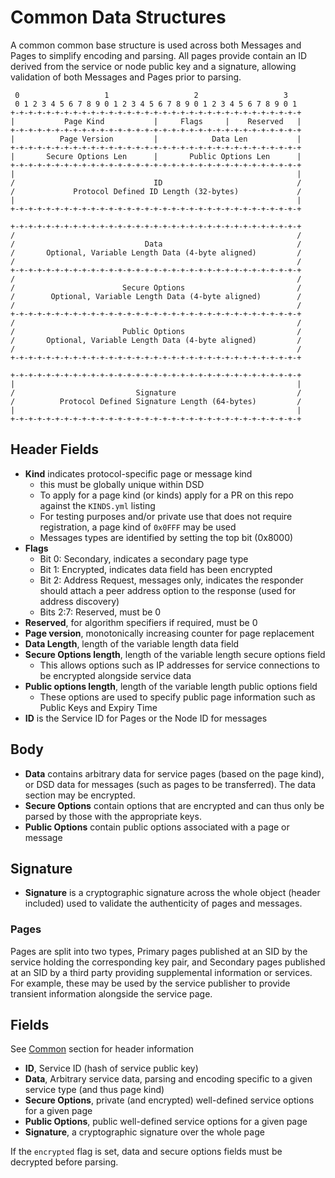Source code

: # Common Data Structures

A common common base structure is used across both Messages and Pages to simplify encoding and parsing. 
All pages provide contain an ID derived from the service or node public key and a signature, allowing validation of both Messages and Pages prior to parsing.

```
 0                   1                   2                   3
 0 1 2 3 4 5 6 7 8 9 0 1 2 3 4 5 6 7 8 9 0 1 2 3 4 5 6 7 8 9 0 1
+-+-+-+-+-+-+-+-+-+-+-+-+-+-+-+-+-+-+-+-+-+-+-+-+-+-+-+-+-+-+-+-+
|           Page Kind           |     Flags     |    Reserved   |           
+-+-+-+-+-+-+-+-+-+-+-+-+-+-+-+-+-+-+-+-+-+-+-+-+-+-+-+-+-+-+-+-+
|          Page Version         |            Data Len           |
+-+-+-+-+-+-+-+-+-+-+-+-+-+-+-+-+-+-+-+-+-+-+-+-+-+-+-+-+-+-+-+-+
|       Secure Options Len      |       Public Options Len      |
+-+-+-+-+-+-+-+-+-+-+-+-+-+-+-+-+-+-+-+-+-+-+-+-+-+-+-+-+-+-+-+-+
|                                                               |
/                               ID                              /
/             Protocol Defined ID Length (32-bytes)             /
|                                                               |
+-+-+-+-+-+-+-+-+-+-+-+-+-+-+-+-+-+-+-+-+-+-+-+-+-+-+-+-+-+-+-+-+

+-+-+-+-+-+-+-+-+-+-+-+-+-+-+-+-+-+-+-+-+-+-+-+-+-+-+-+-+-+-+-+-+
/                                                               /
/                             Data                              /
/       Optional, Variable Length Data (4-byte aligned)         /
/                                                               /
+-+-+-+-+-+-+-+-+-+-+-+-+-+-+-+-+-+-+-+-+-+-+-+-+-+-+-+-+-+-+-+-+
/                                                               /
/                        Secure Options                         /
/        Optional, Variable Length Data (4-byte aligned)        /
/                                                               /
+-+-+-+-+-+-+-+-+-+-+-+-+-+-+-+-+-+-+-+-+-+-+-+-+-+-+-+-+-+-+-+-+
/                                                               /
/                        Public Options                         /
/       Optional, Variable Length Data (4-byte aligned)         /
/                                                               /
+-+-+-+-+-+-+-+-+-+-+-+-+-+-+-+-+-+-+-+-+-+-+-+-+-+-+-+-+-+-+-+-+

+-+-+-+-+-+-+-+-+-+-+-+-+-+-+-+-+-+-+-+-+-+-+-+-+-+-+-+-+-+-+-+-+
|                                                               |
/                           Signature                           /
/          Protocol Defined Signature Length (64-bytes)         /
|                                                               |
+-+-+-+-+-+-+-+-+-+-+-+-+-+-+-+-+-+-+-+-+-+-+-+-+-+-+-+-+-+-+-+-+
```

## Header Fields
- **Kind** indicates protocol-specific page or message kind
  - this must be globally unique within DSD
  - To apply for a page kind (or kinds) apply for a PR on this repo against the `KINDS.yml` listing
  - For testing purposes and/or private use that does not require registration, a page kind of  `0x0FFF` may be used
  - Messages types are identified by setting the top bit (0x8000)
- **Flags**
  - Bit 0: Secondary, indicates a secondary page type
  - Bit 1: Encrypted, indicates data field has been encrypted
  - Bit 2: Address Request, messages only, indicates the responder should attach a peer address option to the response (used for address discovery)
  - Bits 2:7: Reserved, must be 0
- **Reserved**, for algorithm specifiers if required, must be 0
- **Page version**, monotonically increasing counter for page replacement
- **Data Length**, length of the variable length data field
- **Secure Options length**, length of the variable length secure options field
  - This allows options such as IP addresses for service connections to be encrypted alongside service data
- **Public options length**, length of the variable length public options field
  - These options are used to specify public page information such as Public Keys and Expiry Time
- **ID** is the Service ID for Pages or the Node ID for messages

## Body
- **Data** contains arbitrary data for service pages (based on the page kind), or DSD data for messages (such as pages to be transferred). The data section may be encrypted.
- **Secure Options** contain options that are encrypted and can thus only be parsed by those with the appropriate keys.
- **Public Options** contain public options associated with a page or message

## Signature
- **Signature** is a cryptographic signature across the whole object (header included) used to validate the authenticity of pages and messages.

### Pages

Pages are split into two types, Primary pages published at an SID by the service holding the corresponding key pair, and Secondary pages published at an SID by a third party providing supplemental information or services. For example, these may be used by the service publisher to provide transient information alongside the service page.

## Fields

See [Common](###Common) section for header information

- **ID**, Service ID (hash of service public key)
- **Data**, Arbitrary service data, parsing and encoding specific to a given service type (and thus page kind)
- **Secure Options**, private (and encrypted) well-defined service options for a given page
- **Public Options**, public well-defined service options for a given page
- **Signature**, a cryptographic signature over the whole page

If the `encrypted` flag is set, data and secure options fields must be decrypted before parsing.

• [WORK ORDER]: If a line in the records includes the string "section", copy it.

• [WRITTEN SOLUTION]:
- **Data** contains arbitrary data for service pages (based on the page kind), or DSD data for messages (such as pages to be transferred). The data section may be encrypted.
See [Common](###Common) section for header information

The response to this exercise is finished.